Review of Selected Studies on MBI-ES (2000–2016).
Note. 3f = three-factor model; ML = maximum likelihood; MLM = maximum likelihood with Satorra–Bentler corrections; WLSMV = robust weighted least squares; AGFI = adjusted goodness-of-fit index; ECVI = expected value of cross-validation index; NFI = normed fit index; SRMR = standardized root mean square residual; n.s. = not specified.
***p < .001.
These results, although they are coherent, share several shortcomings. First, although the three-factor structure held, the model fit indices did not necessarily meet currently recommended thresholds (Hu & Bentler, 1999). For example, an examination of Table 1 shows that only two of six confirmatory factor models with reported root mean square error of approximation (RMSEA) had an RMSEA value that fell below .06. Only one of six models with reported comparative fit index (CFI) had CFI value that reached the recommended .95 threshold. Similar results were obtained for the MBI-HSS (see Loera et al., 2014, for review).
Second, some researchers modified their models to obtain acceptable fit. Such modifications were less common for the MBI-ES or MBI-HSS than for other forms. Typical modifications of the MBI three-factor structure included allowing error covariances (e.g., Kitaoka-Higashiguchi et al., 2004; Langballe, Falkum, Innstrand, & Aasland, 2006; Mäkikangas, Hätinen, Kinnunen, & Pekkonen, 2011; Schutte, Toppinen, Kalimo, & Schaufeli, 2000, in the MBI-GS and Hu & Schaufeli, 2009, in the MBI-SS) or cross-loadings (Van Droogenbroeck, Spruyt, & Vanroelen, 2014, in the MBI-ES; Langballe et al., 2006, in the MBI-GS), shifting items between subscales (e.g., Denton, Chaplin, & Wall, 2016, in the MBI-ES) or deleting poorly performing items (e.g., Aluja, Blanch, & García, 2005; Byrne, 1993, in the MBI-ES; Pisanti, Lombardo, Lucidi, Violani, & Lazzari, 2013; Vanheule et al., 2007 in the MBI-HSS; Bria, Spânu, Băban, & Dumitraşcu, 2014, in the MBI-GS; Campos, Zucoloto, Bonafé, Jordani, & Maroco, 2011, in the MBI-SS). The cross-loadings of Items 12 and 16 observed in many studies prompted the authors of the MBI to recommend skipping them (Maslach et al., 1996).
Difficulties in restoring the three-factor structure of the MBI-ES and MBI-HSS resulted in a search for alternative models. Some researchers suggested a two-dimensional structure for the MBI-HSS: EE combined with DP and PA (e.g., Brookings, Bolton, Brown, & McEvoy, 1985; Dignam, Barrera, & West, 1986). Others split selected dimensions which resulted in four-factor models.
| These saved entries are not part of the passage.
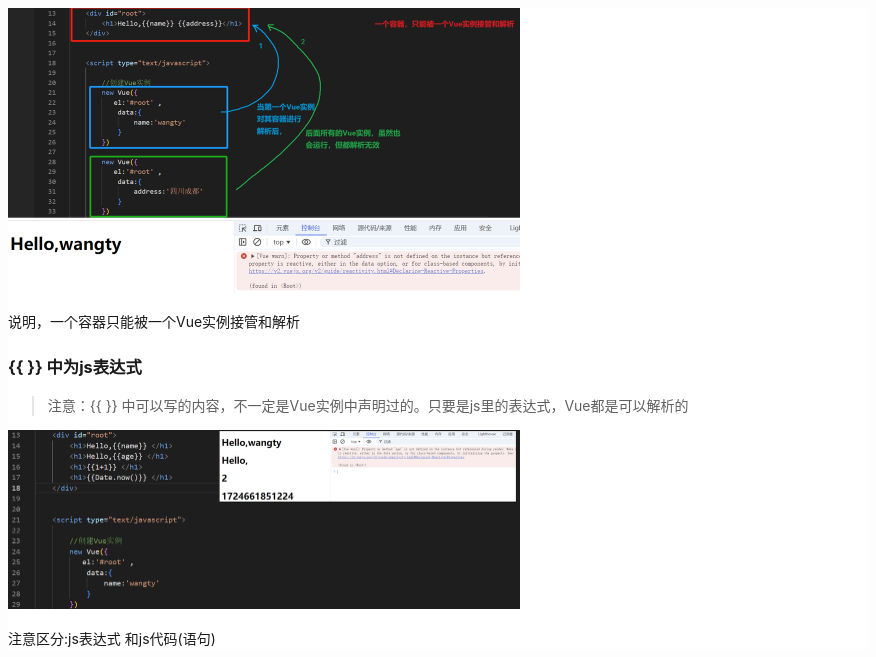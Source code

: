 <img src="./images/image-20240826160522698.png" alt="image-20240826160522698" style="zoom:50%;" />

说明，一个容器只能被一个Vue实例接管和解析



### {{  }}  中为js表达式

> 注意：{{  }}  中可以写的内容，不一定是Vue实例中声明过的。只要是js里的表达式，Vue都是可以解析的

<img src="./images/image-20240826164636168.png" alt="image-20240826164636168" style="zoom:50%;" />

注意区分:js表达式 和js代码(语句)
Firth, Mcintee, Mckeown, and Britton (1985) suggested for the MBI-HSS that EE should comprise two dimensions: discouragement about work and emotional draining. Gil-Monte (2005), in the MBI-HSS, split PA into self-competence and existential component, whereas Chao, McCallion, and Nickle (2011), also in the MBI-HSS, divided DP into indifference about the care recipient and rejection of the care recipient. Iwanicki and Schwab (1981) separated DP in the MBI-ES form into job-related and student-related factors. Densten (2001) even suggested for the MBI-HSS a five-dimensional structure, with EE broken down into psychological strain and physical strain factors and PA split into PA related to self and PA related to other factors.
Although Maslach and Jackson (1981) initially described EE, DP, and PA as independent dimensions of burnout syndrome and used orthogonal rotations in factor analyses, some researchers considered burnout a unidimensional construct (e.g., Golembiewski & Munzenrider, 1981; Shirom, 1989). Moreover, repeatedly reported correlations between subscales of the different forms of the MBI (see Table 1 and Loera et al., 2014; Worley et al., 2008, for reviews) and better fit of the oblique confirmatory models in comparison to orthogonal ones (see Loera et al., 2014, for results on the MBI-HSS; Schutte et al., 2000, on the MBI-GS; van Horn, 2002, on the MBI-ES) resulted in recommendations for a higher order factor structure. Boles, Dean, Ricks, Short, and Wang (2000) proposed for the MBI-HSS a second-order model with three first-order factors (EE, DP, and PA) loading on a second-order factor representing general job burnout. An alternative approach to representing a general construct, comprising several highly related domains, is the bifactor model. In the bifactor model, each item loads both on (a) one general factor, accounting for variance shared by all the items and on (b) one of several specific facets, accounting for variance shared by a subset of items that is over and above the general factor. All the factors are uncorrelated (Holzinger & Swineford, 1937; see Figure 1). Mészáros, Ádám, Szabó, Szigeti, and Urbán (2014) found that the bifactor model for the MBI-HSS fitted data better than other models, including the oblique three-factor one. These results have not yet been replicated for any MBI form. Selected representations of burnout factorial structure available in the literature are graphically presented in Figure 1.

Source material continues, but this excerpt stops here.